How many times had he told her he’d struggled with the idea of dating again, let alone remarrying, before Lucy’s return to Dare Valley? Her heart felt constricted in her chest, like it was tugging at bonds of her own making.
“I’m ashamed I freaked out on him, but I’m also confused about what to do. Andy told me my vision shouldn’t factor into my decision about our future.”
“He’s completely right,” Arthur said, pounding his desk emphatically. “You either love him or you don’t. You either want to be with him forever or you don’t. As I told Meredith when she first met Tanner, life is short. Don’t dick around.”
She blinked at his language, but then extended her hands in exasperation. “But this is Andy we’re talking about. He says we’d find a way to make my career work if we had a family, but—”
“You don’t believe him,” Arthur said. “Ah…I see the problem now.”
“He’s the settle-down, two-car-garage kind of guy. Heck, I’ve never even had a garage.”
“Do you want to have kids, Lucy?” he asked.
Every time she’d held a child against her breast—be it in an orphanage or a stifling-hot village hut, she’d hoped to have one of her own someday. “Yes. Yes, I do.”
Arthur cleared his throat and reached for a water glass on his desk. “All this talk is making me thirsty.”
Lucy knew he was only giving himself more time to think, so she gave it to him, all the while fighting the urge to bounce her leg in agitation. Talking about marriage and having kids was raising all sorts of emotions inside her.
“When it comes down to it, Lucy, love is a choice. Sure, there’s that warm feeling you get from being around someone you fancy, but it takes more than that for two people to build a happy life t
ogether. You have to be willing to hang in there with the person you choose and do your best to support them and let them support you. Andy has already proven he could support one partner.”

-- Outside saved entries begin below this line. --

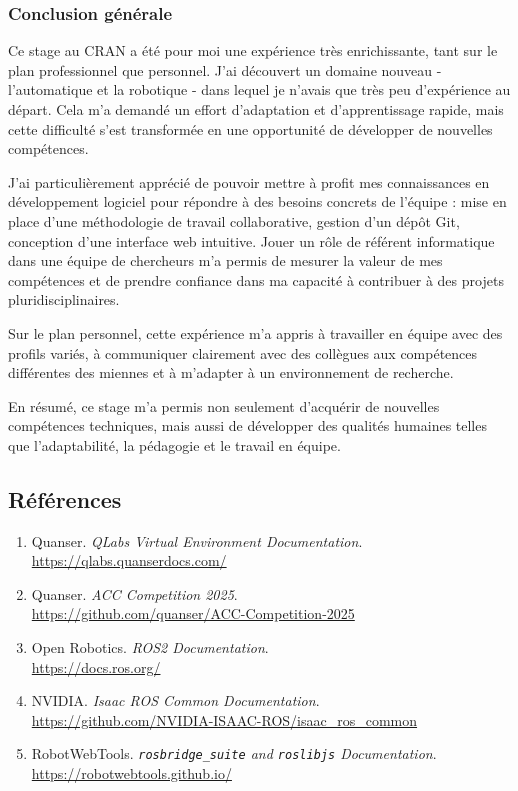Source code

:\documentclass{name}
\begin{document}
\subsubsection{Conclusion générale}

Ce stage au CRAN a été pour moi une expérience très enrichissante, tant sur le plan professionnel que personnel. J'ai découvert un domaine nouveau - l'automatique et la robotique - dans lequel je n'avais que très peu d'expérience au départ. Cela m'a demandé un effort d'adaptation et d'apprentissage rapide, mais cette difficulté s'est transformée en une opportunité de développer de nouvelles compétences.

J'ai particulièrement apprécié de pouvoir mettre à profit mes connaissances en développement logiciel pour répondre à des besoins concrets de l'équipe : mise en place d'une méthodologie de travail collaborative, gestion d'un dépôt Git, conception d'une interface web intuitive. Jouer un rôle de référent informatique dans une équipe de chercheurs m'a permis de mesurer la valeur de mes compétences et de prendre confiance dans ma capacité à contribuer à des projets pluridisciplinaires.

Sur le plan personnel, cette expérience m'a appris à travailler en équipe avec des profils variés, à communiquer clairement avec des collègues aux compétences différentes des miennes et à m'adapter à un environnement de recherche.

En résumé, ce stage m'a permis non seulement d'acquérir de nouvelles compétences techniques, mais aussi de développer des qualités humaines telles que l'adaptabilité, la pédagogie et le travail en équipe.

\newpage

\subsection*{Références}

\begin{enumerate}
    \item Quanser. \textit{QLabs Virtual Environment Documentation}. \\\url{https://qlabs.quanserdocs.com/}
    \item Quanser. \textit{ACC Competition 2025}. \\\url{https://github.com/quanser/ACC-Competition-2025}
    \item Open Robotics. \textit{ROS2 Documentation}. \\\url{https://docs.ros.org/}
    \item NVIDIA. \textit{Isaac ROS Common Documentation}. \\\url{https://github.com/NVIDIA-ISAAC-ROS/isaac\_ros\_common}
    \item RobotWebTools. \textit{\texttt{rosbridge\_suite} and \texttt{roslibjs} Documentation}. \\\url{https://robotwebtools.github.io/}
\end{enumerate}
\end{document}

“She didn’t want to travel the globe,” she said, thinking of Kim.
“Last I saw, there were still airplanes that could fly you somewhere in a day and vehicles to take you the rest of the way.” He pushed his water glass aside. “Maybe you won’t be in the field as long as you used to be. Here’s a humdinger for you. Did you stay in those countries for all that time because you needed to do your job, or did you stay because you had nowhere else to go between assignments?”
His humdinger, as he’d called it, smacked her right in the face. “Dammit, that hurts.”
“But it’s true, isn’t it?” he said, rolling up his sleeves. “Lucy, you’re one of the smartest, most interesting women I’ve ever known—and I’ve known a lot. Ever since you were a kid, asking questions about glasnost, I knew you were special. You weren’t like the rest of the kids around here. Not even Meredith has your global breadth as a journalist.”
She remembered discussing the Gulf War and the role of petroleum with Arthur at church picnics. He’d always been willing to listen to her and share his thoughts, making her feel…connected to something bigger, she supposed.
“I don’t think you ever knew how grateful that little girl was to you for talking with her.”
“I was entertained.” He waggled his brows. “Your global interests put you somewhat out of the pack around here, but one thing I always found interesting was how Andy Hale stayed your best friend throughout school. For someone you think is so conservative, he sure picked a pretty unconservative friend.”
She’d always found that pretty incredible too. “I still don’t completely understand why.”
“Because you’re a knucklehead.” Arthur’s mouth twisted. “Harriet used to say she didn’t need to accompany me on my trips to communist Russia, for example, because she rather liked hearing about it through my eyes. Perhaps you’re Andy’s eyes to the bigger world out there.”